Many attorneys will do anything they can to stay away from family law cases. However, from the to time, the client of even the most dedicated transactional attorney will get called as a third-party witness in a divorce. Depositions are not used in every family law case, but they can be effective tools, particularly when a party is believed to be hiding information. Often, friends of a party, that person’s business partner(s), or a person’s paramour may find him or herself the subjection of a subpoena.
Whether you decide to represent them through the deposition or not, there are several things that you should keep in mind in helping your client prepare, and advising him or her through the process.
First, although family law matters are governed by the Texas Family Code, like any civil deposition in Texas, a deposition in a family law proceeding is governed by the Texas Rules of Civil Procedures. Attorneys may object, but generally the only objection available is “objection form,” and when that objection is made, the witness still must answer the question. You may instruct your client not to answer only if the question and answer will violate a privilege, or if the questions are harassing.
If your client is called to give his deposition, the same general advice applies that would apply in any litigation – (1) the deponent should tell the truth; and (2) the deponent should answer the question he or she is asked, but don’t try to supply additional information. Particularly when your client is simply a third party witness, the deposition is not his or her time to tell a story. You should also give deponents a warning about social media. Although the deponent should not delete his or her social media page prior to the deposition, it is a good time to review privacy settings as well as the content of his or her social media page.

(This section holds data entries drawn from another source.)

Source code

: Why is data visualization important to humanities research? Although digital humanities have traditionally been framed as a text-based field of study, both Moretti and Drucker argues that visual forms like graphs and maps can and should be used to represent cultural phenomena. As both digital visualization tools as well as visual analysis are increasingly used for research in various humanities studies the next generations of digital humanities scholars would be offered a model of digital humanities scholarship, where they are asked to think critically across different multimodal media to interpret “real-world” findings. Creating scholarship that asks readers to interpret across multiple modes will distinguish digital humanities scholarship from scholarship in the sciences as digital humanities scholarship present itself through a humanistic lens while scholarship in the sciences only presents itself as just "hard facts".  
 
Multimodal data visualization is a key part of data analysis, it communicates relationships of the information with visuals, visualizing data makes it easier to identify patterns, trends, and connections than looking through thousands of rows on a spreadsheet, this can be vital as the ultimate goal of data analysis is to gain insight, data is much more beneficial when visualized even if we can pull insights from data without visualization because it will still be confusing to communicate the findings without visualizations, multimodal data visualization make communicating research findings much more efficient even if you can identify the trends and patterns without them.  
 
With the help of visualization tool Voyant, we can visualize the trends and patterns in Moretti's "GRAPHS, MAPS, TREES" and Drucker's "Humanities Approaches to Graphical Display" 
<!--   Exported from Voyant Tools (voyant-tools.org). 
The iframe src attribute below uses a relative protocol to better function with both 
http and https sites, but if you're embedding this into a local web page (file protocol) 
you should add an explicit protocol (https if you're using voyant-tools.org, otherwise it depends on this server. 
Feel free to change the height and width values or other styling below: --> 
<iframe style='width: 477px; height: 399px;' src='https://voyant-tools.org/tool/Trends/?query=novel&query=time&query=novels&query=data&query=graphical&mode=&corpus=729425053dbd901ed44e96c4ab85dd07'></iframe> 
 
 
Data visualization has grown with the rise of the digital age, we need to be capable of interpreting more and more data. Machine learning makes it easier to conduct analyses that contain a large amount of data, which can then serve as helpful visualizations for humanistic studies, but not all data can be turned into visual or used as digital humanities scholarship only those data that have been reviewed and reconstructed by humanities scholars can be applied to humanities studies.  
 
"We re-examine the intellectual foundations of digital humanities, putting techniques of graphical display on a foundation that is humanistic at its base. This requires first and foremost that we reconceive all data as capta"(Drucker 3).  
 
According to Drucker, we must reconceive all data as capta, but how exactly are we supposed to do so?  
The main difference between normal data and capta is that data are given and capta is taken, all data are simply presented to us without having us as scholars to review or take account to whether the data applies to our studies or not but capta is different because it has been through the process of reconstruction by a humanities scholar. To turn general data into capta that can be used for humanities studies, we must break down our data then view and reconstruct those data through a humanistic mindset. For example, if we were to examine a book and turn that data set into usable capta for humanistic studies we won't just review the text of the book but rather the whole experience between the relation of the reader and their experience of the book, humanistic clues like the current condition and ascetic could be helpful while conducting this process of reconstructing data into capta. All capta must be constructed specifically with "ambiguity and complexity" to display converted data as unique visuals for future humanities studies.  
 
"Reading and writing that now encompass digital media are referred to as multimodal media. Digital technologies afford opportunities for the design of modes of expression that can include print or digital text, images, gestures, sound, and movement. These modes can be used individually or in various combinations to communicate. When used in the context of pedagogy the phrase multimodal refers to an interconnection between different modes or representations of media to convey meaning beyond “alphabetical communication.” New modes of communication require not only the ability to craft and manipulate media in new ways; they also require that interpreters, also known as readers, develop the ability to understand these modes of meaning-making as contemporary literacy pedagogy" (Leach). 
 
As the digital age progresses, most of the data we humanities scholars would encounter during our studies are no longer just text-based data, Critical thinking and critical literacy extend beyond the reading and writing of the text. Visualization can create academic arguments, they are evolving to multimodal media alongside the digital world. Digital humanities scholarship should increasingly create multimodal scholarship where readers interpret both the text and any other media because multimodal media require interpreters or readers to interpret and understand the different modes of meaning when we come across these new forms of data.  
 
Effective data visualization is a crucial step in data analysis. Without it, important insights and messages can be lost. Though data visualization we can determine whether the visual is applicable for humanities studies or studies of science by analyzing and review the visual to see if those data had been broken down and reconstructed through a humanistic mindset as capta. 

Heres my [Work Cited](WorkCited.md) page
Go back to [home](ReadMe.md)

Even if you are not a family law practitioner, or not a litigator, don’t let your client appear at the deposition relying on one of the parties’ attorneys to represent your client. The individuals who are there as part of the family law proceeding are not there to protect your client’s interests in that deposition.

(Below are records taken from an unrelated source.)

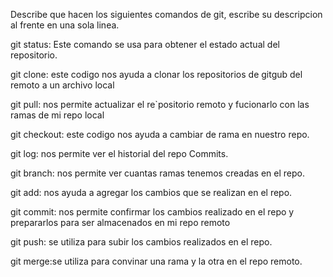 Describe que hacen los siguientes comandos de git, escribe su descripcion al frente en una sola linea.

git status: Este comando se usa para obtener el estado actual del repositorio.

git clone: este codigo nos ayuda a clonar los repositorios de gitgub del remoto a un archivo local

git pull: nos permite actualizar el re`positorio remoto y fucionarlo con las ramas de mi repo local 

git checkout: este codigo nos ayuda a cambiar de rama en nuestro repo.

git log: nos permite ver el historial del repo Commits.

git branch: nos permite ver cuantas ramas tenemos creadas en el repo. 

git add: nos ayuda a agregar los cambios que se realizan en el repo.

git commit: nos permite confirmar los cambios realizado en el repo y prepararlos para ser almacenados en mi repo remoto

git push: se utiliza para subir los cambios realizados en el repo.

git merge:se utiliza para convinar una rama y la otra en el repo remoto.
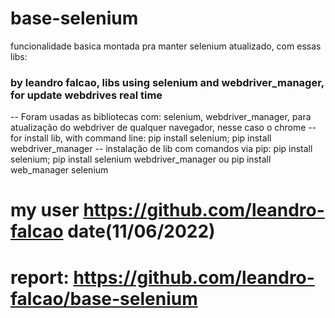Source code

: # base-selenium
funcionalidade basica montada pra manter selenium atualizado, com essas libs:

### by leandro falcao, libs using selenium and webdriver_manager, for update webdrives real time 
-- Foram usadas as bibliotecas com: selenium, webdriver_manager, para atualização do webdriver de qualquer navegador, nesse caso o chrome
-- for install lib, with command line: pip install selenium; pip install webdriver_manager
-- instalação de lib com comandos via pip: pip install selenium; pip install selenium webdriver_manager ou pip install web_manager selenium
#
# my user https://github.com/leandro-falcao   date(11/06/2022)
# report: https://github.com/leandro-falcao/base-selenium
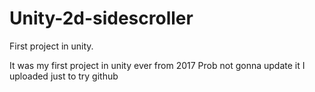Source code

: # Unity-2d-sidescroller
First project in unity. 


It was my first project in unity ever from 2017 
Prob not gonna update it
I uploaded just to try github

Additionally, make sure to ask your client if he or she received a subpoena duces tecum, along with the deposition subpoena. Third party depositions are frequently used to gather documents when a party has failed to adequately answer discovery. If your client receives a SBT as part of his deposition subpoena, make sure that you have been given adequate time to respond (30 days) and that you make any necessary objections. Don’t let your client simply show up to the deposition with the requested documents. As in any discovery response, both you and your client should review the documents that are being produced for relevance and privileged information.
A third party who receives a subpoena may wonder why his or her deposition has been scheduled. Although depositions are not used in every family case, they are useful tools, and there is a variety of information that the party may hope to gain from your client. For example, a deposition may be used to establish a right of reimbursement (for example, by showing the time, talent and energy used to build a separate property business), to prove fault in the breakup of the marriage; or to show that the parties were living out of the business, and therefore increase the income that is available for child support purpose.